## TASK INSTRUCTIONS:
Restate word for word all of the lines below, with each image left out.

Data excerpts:
****************************************
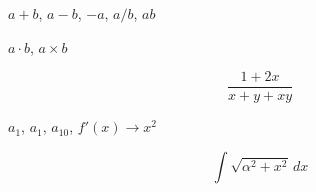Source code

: \documentclass{sample}
\begin{document}
\begin{center}
$a+b$, $a-b$, $-a$, $a / b$, $a b$

$a \cdot b$, $a \times b$
\end{center}

\[
    \frac{1 + 2x}{x + y + xy}
\]

\begin{center}
    $a_{1}$, $a_1$, $a_{10}$, $f'(x) \to x^{2}$
\end{center}
\[\int \sqrt{\alpha^2+x^2}\,dx\]
\end{document}
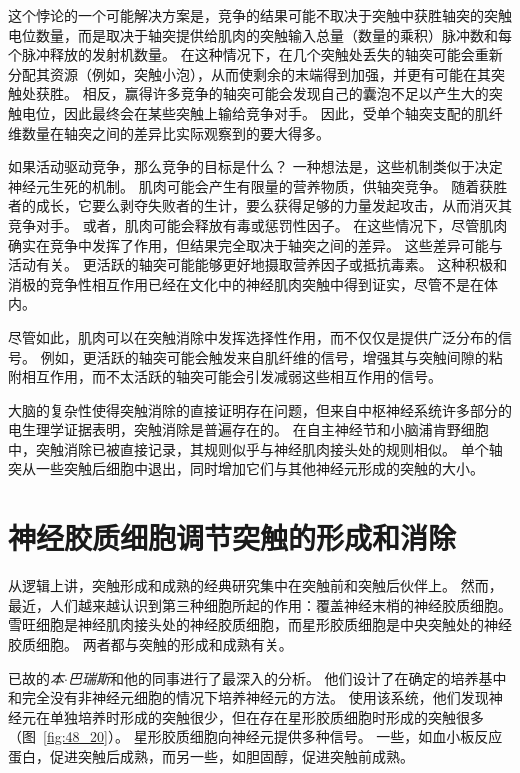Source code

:这个悖论的一个可能解决方案是，竞争的结果可能不取决于突触中获胜轴突的突触电位数量，而是取决于轴突提供给肌肉的突触输入总量（数量的乘积）脉冲数和每个脉冲释放的发射机数量。
在这种情况下，在几个突触处丢失的轴突可能会重新分配其资源（例如，突触小泡），从而使剩余的末端得到加强，并更有可能在其突触处获胜。
相反，赢得许多竞争的轴突可能会发现自己的囊泡不足以产生大的突触电位，因此最终会在某些突触上输给竞争对手。
因此，受单个轴突支配的肌纤维数量在轴突之间的差异比实际观察到的要大得多。


如果活动驱动竞争，那么竞争的目标是什么？
一种想法是，这些机制类似于决定神经元生死的机制。
肌肉可能会产生有限量的营养物质，供轴突竞争。
随着获胜者的成长，它要么剥夺失败者的生计，要么获得足够的力量发起攻击，从而消灭其竞争对手。
或者，肌肉可能会释放有毒或惩罚性因子。
在这些情况下，尽管肌肉确实在竞争中发挥了作用，但结果完全取决于轴突之间的差异。
这些差异可能与活动有关。
更活跃的轴突可能能够更好地摄取营养因子或抵抗毒素。
这种积极和消极的竞争性相互作用已经在文化中的神经肌肉突触中得到证实，尽管不是在体内。


尽管如此，肌肉可以在突触消除中发挥选择性作用，而不仅仅是提供广泛分布的信号。
例如，更活跃的轴突可能会触发来自肌纤维的信号，增强其与突触间隙的粘附相互作用，而不太活跃的轴突可能会引发减弱这些相互作用的信号。


大脑的复杂性使得突触消除的直接证明存在问题，但来自中枢神经系统许多部分的电生理学证据表明，突触消除是普遍存在的。
在自主神经节和小脑浦肯野细胞中，突触消除已被直接记录，其规则似乎与神经肌肉接头处的规则相似。
单个轴突从一些突触后细胞中退出，同时增加它们与其他神经元形成的突触的大小。



\section{神经胶质细胞调节突触的形成和消除}

从逻辑上讲，突触形成和成熟的经典研究集中在突触前和突触后伙伴上。
然而，最近，人们越来越认识到第三种细胞所起的作用：覆盖神经末梢的神经胶质细胞。
雪旺细胞是神经肌肉接头处的神经胶质细胞，而星形胶质细胞是中央突触处的神经胶质细胞。
两者都与突触的形成和成熟有关。


已故的\textit{本$\cdot$巴瑞斯}和他的同事进行了最深入的分析。
他们设计了在确定的培养基中和完全没有非神经元细胞的情况下培养神经元的方法。
使用该系统，他们发现神经元在单独培养时形成的突触很少，但在存在星形胶质细胞时形成的突触很多（图~\ref{fig:48_20}）。
星形胶质细胞向神经元提供多种信号。
一些，如血小板反应蛋白，促进突触后成熟，而另一些，如胆固醇，促进突触前成熟。


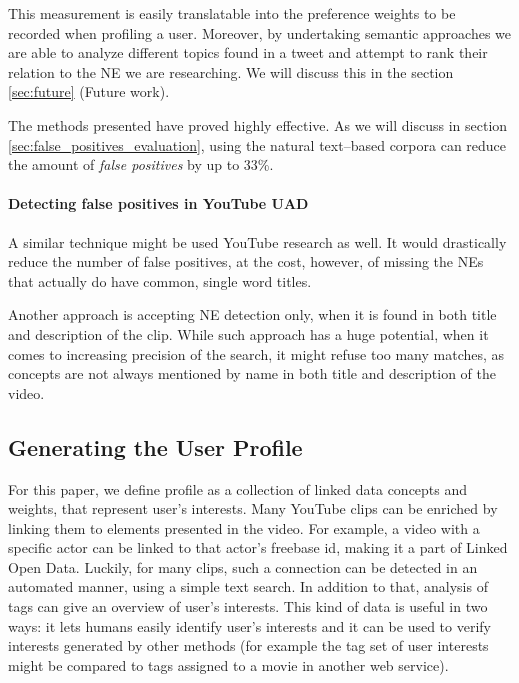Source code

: This measurement is easily translatable into the preference weights to be recorded when profiling a user.
Moreover, by undertaking semantic approaches we are able to analyze different topics found in a tweet and
attempt to rank their relation to the NE we are researching. We will discuss this in the section \ref{sec:future}
(Future work).

The methods presented have proved highly effective. As we will discuss in section \ref{sec:false_positives_evaluation},
using the natural text--based corpora can reduce the amount of \textit{false positives} by up to 33\%.

\paragraph{Detecting false positives in YouTube UAD}

A similar technique might be used YouTube research as well. It would drastically
reduce the number of false positives, at the cost, however, of missing the NEs
that actually do have common, single word titles.

Another approach is accepting NE detection only, when it is found in both title
and description of the clip. While such approach has a huge potential, when it
comes to increasing precision of the search, it might refuse too many matches,
as concepts are not always mentioned by name in both title and description of
the video.

\subsection{Generating the User Profile}

For this paper, we define profile as a collection of linked data concepts and weights,
that represent user's interests. Many YouTube clips can be
enriched by linking them to elements presented in the video. For example, a
video with a specific actor can be linked to that actor's freebase id, making it
a part of Linked Open Data. Luckily, for many clips, such a connection can be
detected in an automated manner, using a simple text search.
In addition to that, analysis of tags can give an overview of user's interests. This kind of data is
useful in two ways: it lets humans easily identify user's interests and it can be
used to verify interests generated by other methods (for example the tag set
of user interests might be compared to tags assigned to a movie in another web
service).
****************************************
## ANSWER BOX:
Source code

: \documentclass{sample}
\begin{document}
\begin{center}
$a+b$, $a-b$, $-a$, $a / b$, $a b$

$a \cdot b$, $a \times b$
\end{center}

\[
    \frac{1 + 2x}{x + y + xy}
\]

\begin{center}
    $a_{1}$, $a_1$, $a_{10}$, $f'(x) \to x^{2}$
\end{center}
\[\int \sqrt{\alpha^2+x^2}\,dx\]
\end{document}
Source code

:这个悖论的一个可能解决方案是，竞争的结果可能不取决于突触中获胜轴突的突触电位数量，而是取决于轴突提供给肌肉的突触输入总量（数量的乘积）脉冲数和每个脉冲释放的发射机数量。
在这种情况下，在几个突触处丢失的轴突可能会重新分配其资源（例如，突触小泡），从而使剩余的末端得到加强，并更有可能在其突触处获胜。
相反，赢得许多竞争的轴突可能会发现自己的囊泡不足以产生大的突触电位，因此最终会在某些突触上输给竞争对手。
因此，受单个轴突支配的肌纤维数量在轴突之间的差异比实际观察到的要大得多。


如果活动驱动竞争，那么竞争的目标是什么？
一种想法是，这些机制类似于决定神经元生死的机制。
肌肉可能会产生有限量的营养物质，供轴突竞争。
随着获胜者的成长，它要么剥夺失败者的生计，要么获得足够的力量发起攻击，从而消灭其竞争对手。
或者，肌肉可能会释放有毒或惩罚性因子。
在这些情况下，尽管肌肉确实在竞争中发挥了作用，但结果完全取决于轴突之间的差异。
这些差异可能与活动有关。
更活跃的轴突可能能够更好地摄取营养因子或抵抗毒素。
这种积极和消极的竞争性相互作用已经在文化中的神经肌肉突触中得到证实，尽管不是在体内。


尽管如此，肌肉可以在突触消除中发挥选择性作用，而不仅仅是提供广泛分布的信号。
例如，更活跃的轴突可能会触发来自肌纤维的信号，增强其与突触间隙的粘附相互作用，而不太活跃的轴突可能会引发减弱这些相互作用的信号。


大脑的复杂性使得突触消除的直接证明存在问题，但来自中枢神经系统许多部分的电生理学证据表明，突触消除是普遍存在的。
在自主神经节和小脑浦肯野细胞中，突触消除已被直接记录，其规则似乎与神经肌肉接头处的规则相似。
单个轴突从一些突触后细胞中退出，同时增加它们与其他神经元形成的突触的大小。



\section{神经胶质细胞调节突触的形成和消除}

从逻辑上讲，突触形成和成熟的经典研究集中在突触前和突触后伙伴上。
然而，最近，人们越来越认识到第三种细胞所起的作用：覆盖神经末梢的神经胶质细胞。
雪旺细胞是神经肌肉接头处的神经胶质细胞，而星形胶质细胞是中央突触处的神经胶质细胞。
两者都与突触的形成和成熟有关。


已故的\textit{本$\cdot$巴瑞斯}和他的同事进行了最深入的分析。
他们设计了在确定的培养基中和完全没有非神经元细胞的情况下培养神经元的方法。
使用该系统，他们发现神经元在单独培养时形成的突触很少，但在存在星形胶质细胞时形成的突触很多（图~\ref{fig:48_20}）。
星形胶质细胞向神经元提供多种信号。
一些，如血小板反应蛋白，促进突触后成熟，而另一些，如胆固醇，促进突触前成熟。


Source code

: This measurement is easily translatable into the preference weights to be recorded when profiling a user.
Moreover, by undertaking semantic approaches we are able to analyze different topics found in a tweet and
attempt to rank their relation to the NE we are researching. We will discuss this in the section \ref{sec:future}
(Future work).

The methods presented have proved highly effective. As we will discuss in section \ref{sec:false_positives_evaluation},
using the natural text--based corpora can reduce the amount of \textit{false positives} by up to 33\%.

\paragraph{Detecting false positives in YouTube UAD}

A similar technique might be used YouTube research as well. It would drastically
reduce the number of false positives, at the cost, however, of missing the NEs
that actually do have common, single word titles.

Another approach is accepting NE detection only, when it is found in both title
and description of the clip. While such approach has a huge potential, when it
comes to increasing precision of the search, it might refuse too many matches,
as concepts are not always mentioned by name in both title and description of
the video.

\subsection{Generating the User Profile}

For this paper, we define profile as a collection of linked data concepts and weights,
that represent user's interests. Many YouTube clips can be
enriched by linking them to elements presented in the video. For example, a
video with a specific actor can be linked to that actor's freebase id, making it
a part of Linked Open Data. Luckily, for many clips, such a connection can be
detected in an automated manner, using a simple text search.
In addition to that, analysis of tags can give an overview of user's interests. This kind of data is
useful in two ways: it lets humans easily identify user's interests and it can be
used to verify interests generated by other methods (for example the tag set
of user interests might be compared to tags assigned to a movie in another web
service).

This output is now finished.